● **DATA EXTRACTS**:

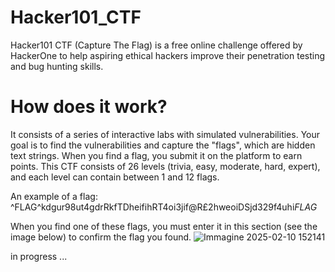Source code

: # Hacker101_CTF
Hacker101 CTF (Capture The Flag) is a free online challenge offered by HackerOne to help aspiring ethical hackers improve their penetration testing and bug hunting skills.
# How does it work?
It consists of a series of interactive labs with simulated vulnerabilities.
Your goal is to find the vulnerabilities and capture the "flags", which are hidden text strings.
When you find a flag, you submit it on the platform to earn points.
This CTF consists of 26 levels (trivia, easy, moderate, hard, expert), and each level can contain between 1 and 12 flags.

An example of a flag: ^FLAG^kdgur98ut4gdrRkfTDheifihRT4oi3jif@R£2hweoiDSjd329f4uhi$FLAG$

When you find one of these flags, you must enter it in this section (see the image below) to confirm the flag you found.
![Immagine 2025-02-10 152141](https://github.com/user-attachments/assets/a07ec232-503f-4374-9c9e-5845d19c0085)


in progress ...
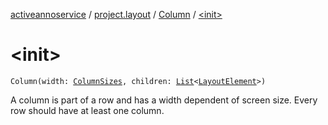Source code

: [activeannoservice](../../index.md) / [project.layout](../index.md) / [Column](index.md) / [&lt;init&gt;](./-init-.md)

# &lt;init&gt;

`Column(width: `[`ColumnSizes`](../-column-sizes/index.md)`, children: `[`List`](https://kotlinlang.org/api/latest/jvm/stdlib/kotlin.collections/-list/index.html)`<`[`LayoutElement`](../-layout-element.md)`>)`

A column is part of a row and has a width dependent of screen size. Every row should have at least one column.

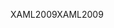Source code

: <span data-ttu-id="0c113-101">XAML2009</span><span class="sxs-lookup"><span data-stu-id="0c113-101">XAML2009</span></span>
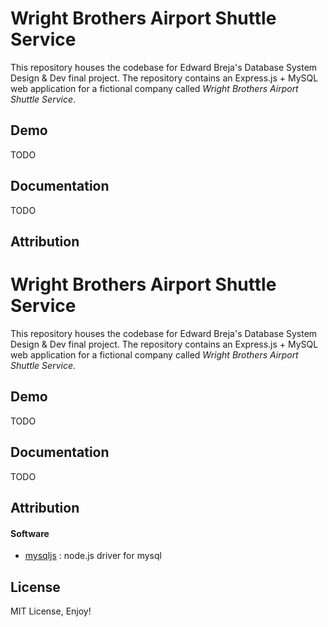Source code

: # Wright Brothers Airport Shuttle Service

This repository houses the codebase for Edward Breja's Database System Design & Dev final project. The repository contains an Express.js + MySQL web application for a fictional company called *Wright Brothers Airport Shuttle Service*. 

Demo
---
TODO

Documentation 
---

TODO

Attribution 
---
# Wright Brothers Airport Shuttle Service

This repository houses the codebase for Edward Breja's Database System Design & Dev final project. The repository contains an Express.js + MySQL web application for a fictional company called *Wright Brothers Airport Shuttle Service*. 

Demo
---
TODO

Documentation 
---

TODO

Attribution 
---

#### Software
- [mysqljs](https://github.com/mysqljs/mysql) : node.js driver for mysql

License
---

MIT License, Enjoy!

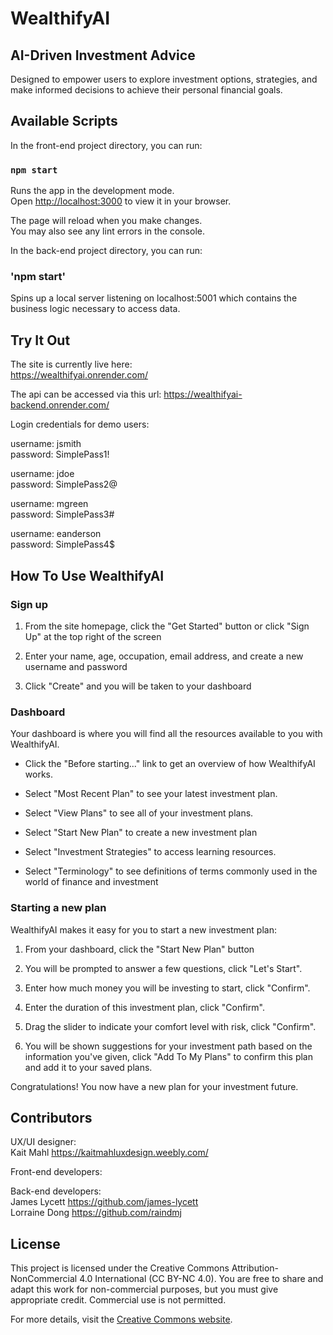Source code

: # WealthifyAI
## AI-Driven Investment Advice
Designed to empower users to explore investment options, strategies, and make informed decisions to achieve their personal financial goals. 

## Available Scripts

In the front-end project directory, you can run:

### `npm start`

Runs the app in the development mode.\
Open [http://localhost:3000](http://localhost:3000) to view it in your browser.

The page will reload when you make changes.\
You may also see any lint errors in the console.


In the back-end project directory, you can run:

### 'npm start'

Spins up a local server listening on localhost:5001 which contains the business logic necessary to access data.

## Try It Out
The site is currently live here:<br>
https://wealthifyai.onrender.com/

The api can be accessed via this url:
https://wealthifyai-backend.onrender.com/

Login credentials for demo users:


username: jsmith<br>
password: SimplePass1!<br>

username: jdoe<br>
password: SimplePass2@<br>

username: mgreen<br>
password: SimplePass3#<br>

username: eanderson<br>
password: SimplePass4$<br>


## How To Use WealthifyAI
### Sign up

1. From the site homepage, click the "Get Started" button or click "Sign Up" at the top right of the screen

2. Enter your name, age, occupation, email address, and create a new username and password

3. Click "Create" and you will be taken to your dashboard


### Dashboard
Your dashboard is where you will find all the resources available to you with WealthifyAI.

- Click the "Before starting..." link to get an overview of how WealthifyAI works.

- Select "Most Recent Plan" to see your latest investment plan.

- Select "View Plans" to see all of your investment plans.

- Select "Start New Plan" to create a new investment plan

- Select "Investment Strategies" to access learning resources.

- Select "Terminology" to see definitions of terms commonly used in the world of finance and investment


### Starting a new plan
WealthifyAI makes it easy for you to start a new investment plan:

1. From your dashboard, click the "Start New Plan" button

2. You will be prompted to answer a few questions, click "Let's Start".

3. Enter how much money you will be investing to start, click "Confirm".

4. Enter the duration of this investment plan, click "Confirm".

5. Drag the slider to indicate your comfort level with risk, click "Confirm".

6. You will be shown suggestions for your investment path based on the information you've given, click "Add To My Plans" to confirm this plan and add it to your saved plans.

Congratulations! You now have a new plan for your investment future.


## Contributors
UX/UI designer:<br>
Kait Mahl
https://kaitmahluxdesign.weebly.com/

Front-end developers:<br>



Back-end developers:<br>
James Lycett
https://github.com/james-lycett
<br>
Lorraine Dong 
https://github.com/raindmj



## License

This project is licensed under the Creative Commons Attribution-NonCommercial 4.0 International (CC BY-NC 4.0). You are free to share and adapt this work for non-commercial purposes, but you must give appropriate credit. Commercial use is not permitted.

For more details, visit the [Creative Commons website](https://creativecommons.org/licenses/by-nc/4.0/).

* * *

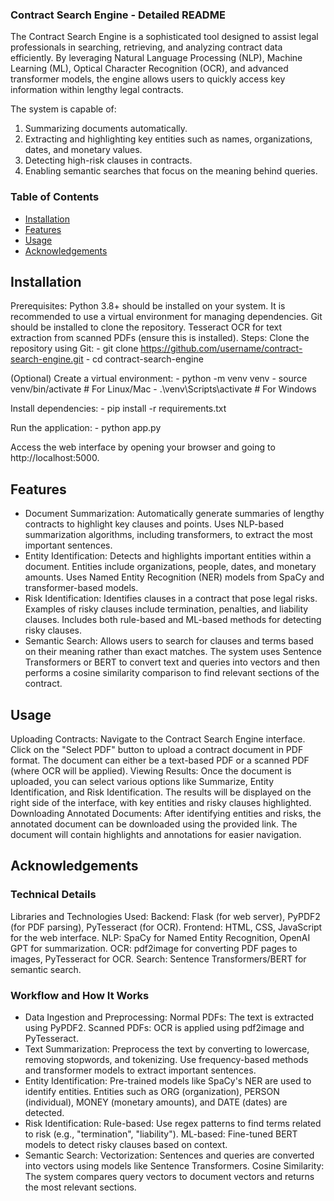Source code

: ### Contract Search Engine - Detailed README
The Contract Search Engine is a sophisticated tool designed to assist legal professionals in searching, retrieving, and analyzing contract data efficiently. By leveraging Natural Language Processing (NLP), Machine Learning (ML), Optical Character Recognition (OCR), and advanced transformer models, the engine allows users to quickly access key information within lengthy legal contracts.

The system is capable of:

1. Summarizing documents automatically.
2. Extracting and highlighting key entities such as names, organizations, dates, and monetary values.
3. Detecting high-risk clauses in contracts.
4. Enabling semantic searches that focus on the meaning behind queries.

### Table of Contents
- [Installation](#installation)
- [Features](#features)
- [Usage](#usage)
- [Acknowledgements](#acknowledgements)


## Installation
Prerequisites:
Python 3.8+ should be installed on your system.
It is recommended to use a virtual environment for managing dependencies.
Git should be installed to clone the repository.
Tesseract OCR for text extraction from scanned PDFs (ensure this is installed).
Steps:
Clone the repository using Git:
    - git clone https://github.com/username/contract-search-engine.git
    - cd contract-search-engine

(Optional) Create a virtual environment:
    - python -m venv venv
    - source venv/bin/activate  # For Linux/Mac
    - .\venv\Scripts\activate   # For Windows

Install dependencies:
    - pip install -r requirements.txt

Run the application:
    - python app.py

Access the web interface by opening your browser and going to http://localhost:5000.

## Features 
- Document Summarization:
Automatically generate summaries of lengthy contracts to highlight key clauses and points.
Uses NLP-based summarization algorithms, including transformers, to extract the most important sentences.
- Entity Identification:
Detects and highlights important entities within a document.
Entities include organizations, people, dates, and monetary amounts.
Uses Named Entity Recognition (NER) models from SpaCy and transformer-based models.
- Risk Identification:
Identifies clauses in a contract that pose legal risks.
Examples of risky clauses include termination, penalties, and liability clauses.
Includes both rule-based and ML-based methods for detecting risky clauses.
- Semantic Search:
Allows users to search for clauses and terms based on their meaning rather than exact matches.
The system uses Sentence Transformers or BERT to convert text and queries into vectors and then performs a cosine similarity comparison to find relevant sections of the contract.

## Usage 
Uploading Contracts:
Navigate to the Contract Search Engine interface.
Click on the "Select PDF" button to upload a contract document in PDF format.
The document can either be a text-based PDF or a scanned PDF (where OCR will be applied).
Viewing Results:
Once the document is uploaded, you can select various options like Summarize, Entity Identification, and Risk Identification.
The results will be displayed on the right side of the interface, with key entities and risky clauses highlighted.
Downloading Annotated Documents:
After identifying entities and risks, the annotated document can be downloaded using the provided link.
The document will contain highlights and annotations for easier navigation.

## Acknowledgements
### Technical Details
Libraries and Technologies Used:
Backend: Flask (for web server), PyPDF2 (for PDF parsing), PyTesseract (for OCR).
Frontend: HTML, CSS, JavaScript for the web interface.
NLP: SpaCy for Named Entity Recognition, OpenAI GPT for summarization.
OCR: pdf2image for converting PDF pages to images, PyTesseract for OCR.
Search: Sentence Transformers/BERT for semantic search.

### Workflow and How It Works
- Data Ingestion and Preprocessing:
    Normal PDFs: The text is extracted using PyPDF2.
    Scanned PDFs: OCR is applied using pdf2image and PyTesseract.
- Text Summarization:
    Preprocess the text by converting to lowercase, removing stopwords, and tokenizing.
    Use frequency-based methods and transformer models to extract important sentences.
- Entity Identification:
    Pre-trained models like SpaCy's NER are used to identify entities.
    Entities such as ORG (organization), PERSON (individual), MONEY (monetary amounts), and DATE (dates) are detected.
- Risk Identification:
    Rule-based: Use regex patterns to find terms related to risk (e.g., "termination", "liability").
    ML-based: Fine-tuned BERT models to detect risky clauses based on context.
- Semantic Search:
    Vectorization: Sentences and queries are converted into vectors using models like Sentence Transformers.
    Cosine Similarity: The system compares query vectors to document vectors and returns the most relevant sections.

* * *

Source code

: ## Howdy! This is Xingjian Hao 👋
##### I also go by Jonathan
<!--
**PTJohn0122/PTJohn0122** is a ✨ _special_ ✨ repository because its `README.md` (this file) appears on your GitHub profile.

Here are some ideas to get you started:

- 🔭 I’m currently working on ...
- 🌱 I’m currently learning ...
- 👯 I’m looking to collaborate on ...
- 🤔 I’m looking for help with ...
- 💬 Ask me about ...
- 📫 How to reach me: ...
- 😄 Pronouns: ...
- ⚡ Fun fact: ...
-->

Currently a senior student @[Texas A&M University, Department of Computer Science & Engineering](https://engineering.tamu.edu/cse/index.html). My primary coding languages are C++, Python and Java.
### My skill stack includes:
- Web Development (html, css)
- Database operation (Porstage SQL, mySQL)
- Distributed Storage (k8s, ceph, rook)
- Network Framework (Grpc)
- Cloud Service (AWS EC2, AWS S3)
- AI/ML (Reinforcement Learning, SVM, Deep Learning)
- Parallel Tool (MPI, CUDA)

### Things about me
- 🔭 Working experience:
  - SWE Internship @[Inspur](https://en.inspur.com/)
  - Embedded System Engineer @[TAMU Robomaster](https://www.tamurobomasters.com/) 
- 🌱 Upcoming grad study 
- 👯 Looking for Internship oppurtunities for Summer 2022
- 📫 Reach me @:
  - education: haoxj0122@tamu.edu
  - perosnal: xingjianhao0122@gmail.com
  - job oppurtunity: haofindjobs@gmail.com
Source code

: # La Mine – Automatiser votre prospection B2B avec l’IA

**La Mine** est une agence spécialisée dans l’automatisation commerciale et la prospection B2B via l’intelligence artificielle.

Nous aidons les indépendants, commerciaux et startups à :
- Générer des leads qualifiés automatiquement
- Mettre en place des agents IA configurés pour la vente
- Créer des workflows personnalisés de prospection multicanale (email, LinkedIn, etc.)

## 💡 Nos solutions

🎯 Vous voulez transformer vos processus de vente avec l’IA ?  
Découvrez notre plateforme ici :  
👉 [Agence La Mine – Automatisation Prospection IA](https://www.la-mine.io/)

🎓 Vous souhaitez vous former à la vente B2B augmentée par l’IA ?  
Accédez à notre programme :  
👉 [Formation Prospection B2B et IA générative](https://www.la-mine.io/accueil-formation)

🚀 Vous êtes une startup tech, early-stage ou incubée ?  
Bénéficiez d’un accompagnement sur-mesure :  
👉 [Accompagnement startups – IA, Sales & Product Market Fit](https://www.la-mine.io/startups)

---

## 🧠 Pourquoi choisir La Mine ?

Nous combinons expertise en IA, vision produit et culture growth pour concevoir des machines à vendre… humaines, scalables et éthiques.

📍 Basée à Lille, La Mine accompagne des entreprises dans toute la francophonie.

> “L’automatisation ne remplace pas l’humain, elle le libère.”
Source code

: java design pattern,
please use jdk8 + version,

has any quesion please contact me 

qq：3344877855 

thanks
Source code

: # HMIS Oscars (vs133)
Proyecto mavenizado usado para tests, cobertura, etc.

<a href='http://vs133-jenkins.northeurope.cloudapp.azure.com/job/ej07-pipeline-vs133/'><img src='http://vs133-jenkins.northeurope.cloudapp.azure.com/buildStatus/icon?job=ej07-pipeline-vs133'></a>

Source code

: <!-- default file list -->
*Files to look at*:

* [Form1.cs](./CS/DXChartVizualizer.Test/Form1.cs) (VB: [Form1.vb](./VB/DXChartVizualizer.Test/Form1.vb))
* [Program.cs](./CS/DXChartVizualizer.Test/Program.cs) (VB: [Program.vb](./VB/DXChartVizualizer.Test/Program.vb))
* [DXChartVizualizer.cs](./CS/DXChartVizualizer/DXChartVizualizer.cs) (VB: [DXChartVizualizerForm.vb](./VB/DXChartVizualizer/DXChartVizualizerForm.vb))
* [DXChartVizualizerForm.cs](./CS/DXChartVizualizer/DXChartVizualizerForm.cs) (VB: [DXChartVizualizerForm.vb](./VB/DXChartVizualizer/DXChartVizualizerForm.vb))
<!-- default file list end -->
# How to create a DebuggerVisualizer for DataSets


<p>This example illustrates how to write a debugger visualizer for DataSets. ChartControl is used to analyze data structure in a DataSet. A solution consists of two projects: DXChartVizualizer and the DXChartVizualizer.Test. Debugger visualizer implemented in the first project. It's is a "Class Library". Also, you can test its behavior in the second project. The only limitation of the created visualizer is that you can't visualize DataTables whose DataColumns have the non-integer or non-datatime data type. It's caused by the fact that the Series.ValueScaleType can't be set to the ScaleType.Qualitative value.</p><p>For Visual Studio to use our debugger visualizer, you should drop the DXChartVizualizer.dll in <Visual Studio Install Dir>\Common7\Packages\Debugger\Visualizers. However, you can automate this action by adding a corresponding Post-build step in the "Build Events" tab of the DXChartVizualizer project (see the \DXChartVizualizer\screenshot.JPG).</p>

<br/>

● **WHAT TO PRODUCE**: Reproduce only the lines above spanning from the line containing "username: jdoe<br>" through the line containing "1. From the", word for word.

● **RESULT OF THE TASK**:
username: jdoe<br>
password: SimplePass2@<br>

username: mgreen<br>
password: SimplePass3#<br>

username: eanderson<br>
password: SimplePass4$<br>


## How To Use WealthifyAI
### Sign up

1. From the site homepage, click the "Get Started" button or click "Sign Up" at the top right of the screen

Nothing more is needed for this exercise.